In this passage in the Gospel of John, Jesus violated several of these man-made Sabbath day laws. By their rules Jesus was guilty of working on the Sabbath by making clay. There were actually rules against healing someone on the Sabbath. A doctor could perform what was necessary if a person’s life were in danger, but nothing else. If you had a toothache, you were stuck with the toothache until Sabbath was over. If you sprained your ankle on the Sabbath, it was forbidden to pour cold water over the sprain. So, of course, the Pharisees were enraged that Jesus had healed and that He had made clay in the process to heal. And the man born blind should have refused to have been healed of his blindness.

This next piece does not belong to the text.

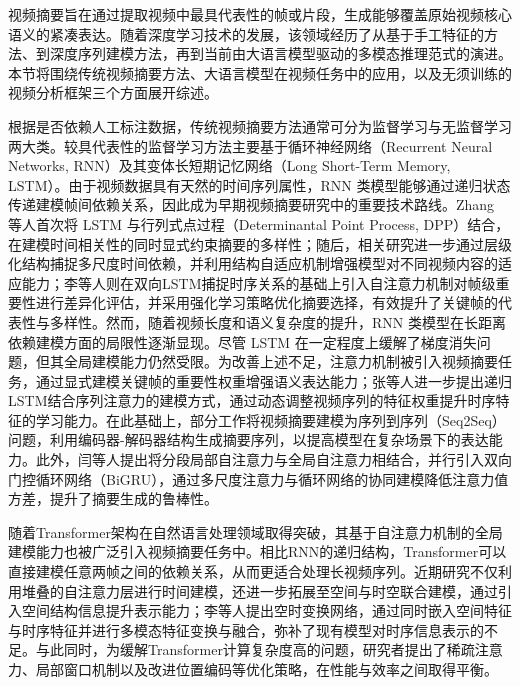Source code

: 
视频摘要旨在通过提取视频中最具代表性的帧或片段，生成能够覆盖原始视频核心语义的紧凑表达。随着深度学习技术的发展，该领域经历了从基于手工特征的方法、到深度序列建模方法，再到当前由大语言模型驱动的多模态推理范式的演进。本节将围绕传统视频摘要方法、大语言模型在视频任务中的应用，以及无须训练的视频分析框架三个方面展开综述。

根据是否依赖人工标注数据，传统视频摘要方法通常可分为监督学习与无监督学习两大类。较具代表性的监督学习方法主要基于循环神经网络（Recurrent Neural Networks, RNN）\cite{rumelhart1986learning}及其变体长短期记忆网络（Long Short-Term Memory, LSTM）\cite{graves2012long}。由于视频数据具有天然的时间序列属性，RNN 类模型能够通过递归状态传递建模帧间依赖关系，因此成为早期视频摘要研究中的重要技术路线。Zhang 等人\cite{zhang2016video}首次将 LSTM 与行列式点过程（Determinantal Point Process, DPP）\cite{kulesza2012determinantal}结合，在建模时间相关性的同时显式约束摘要的多样性；随后，相关研究进一步通过层级化结构捕捉多尺度时间依赖\cite{zhao2017hierarchical}，并利用结构自适应机制增强模型对不同视频内容的适应能力\cite{zhao2018hsa}；李等人\cite{li2020sattn}则在双向LSTM捕捉时序关系的基础上引入自注意力机制对帧级重要性进行差异化评估，并采用强化学习策略优化摘要选择，有效提升了关键帧的代表性与多样性。然而，随着视频长度和语义复杂度的提升，RNN 类模型在长距离依赖建模方面的局限性逐渐显现。尽管 LSTM 在一定程度上缓解了梯度消失问题，但其全局建模能力仍然受限。为改善上述不足，注意力机制被引入视频摘要任务，通过显式建模关键帧的重要性权重增强语义表达能力\cite{lebron2018video,ji2020deep,fajtl2019summarizing,li2021exploring}；张等人\cite{zhang2023relstm}进一步提出递归LSTM结合序列注意力的建模方式，通过动态调整视频序列的特征权重提升时序特征的学习能力。在此基础上，部分工作将视频摘要建模为序列到序列（Seq2Seq）问题，利用编码器-解码器结构生成摘要序列\cite{ji2019video,rochan2018video,lal2019online}，以提高模型在复杂场景下的表达能力。此外，闫等人\cite{yan2024lgru}提出将分段局部自注意力与全局自注意力相结合，并行引入双向门控循环网络（BiGRU），通过多尺度注意力与循环网络的协同建模降低注意力值方差，提升了摘要生成的鲁棒性。

随着Transformer架构\cite{vaswani2017attention}在自然语言处理领域取得突破，其基于自注意力机制的全局建模能力也被广泛引入视频摘要任务中。相比RNN的递归结构，Transformer可以直接建模任意两帧之间的依赖关系，从而更适合处理长视频序列。近期研究不仅利用堆叠的自注意力层进行时间建模\cite{argaw2024scaling,chen2022video,lin2023videoxum}，还进一步拓展至空间与时空联合建模，通过引入空间结构信息提升表示能力\cite{liang2022video,liu2022video,hsu2023video,son2024csta}；李等人\cite{li2022sttn}提出空时变换网络，通过同时嵌入空间特征与时序特征并进行多模态特征变换与融合，弥补了现有模型对时序信息表示的不足。与此同时，为缓解Transformer计算复杂度高的问题，研究者提出了稀疏注意力\cite{child2019generating}、局部窗口机制\cite{liu2021swin}以及改进位置编码等优化策略，在性能与效率之间取得平衡。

We laugh at such nonsense, but are we really any different at times?
The sin of legalism was one of the most common if not the most common sin that Jesus confronted throughout the Gospel accounts, which means that it is likely the sin that Satan tempts us with the most often because we are so easily tripped up by it. It is so very subtle because we feel so very righteous when we engage in legalistic words and actions. But our feelings are self-righteous because there is absolutely nothing righteous and holy about legalism. And we rarely recognize our words and actions as being legalistic – we believe with our whole heart that we are right and even in good standing with the Bible.
In many cases, our legalistic ways have good intentions – we typically are attempting to help others (and ourselves) avoid sin even if we are going overboard to do so. For example, the Bible is replete with warnings about the dangers of consuming alcohol, but God has never forbidden the drinking of wine, or even strong drink. The commands are abundantly clear that you must not drink to excess or to the point of losing control of your faculties in drunkenness, but never is complete abstinence commanded other than for those in the Old Testament who took the Nazarite vow.
So, when we take a stand for complete abstinence, it is typically because we know the dangers and have likely either experienced the struggle ourselves or have a close friend or family member that has become addicted to alcohol with tragic consequences, and thus our motives are usually pure in hoping to help others avoid this problem, this sin. Good and honorable intentions, but we are guilty of adding to the Word of God by preaching complete abstinence.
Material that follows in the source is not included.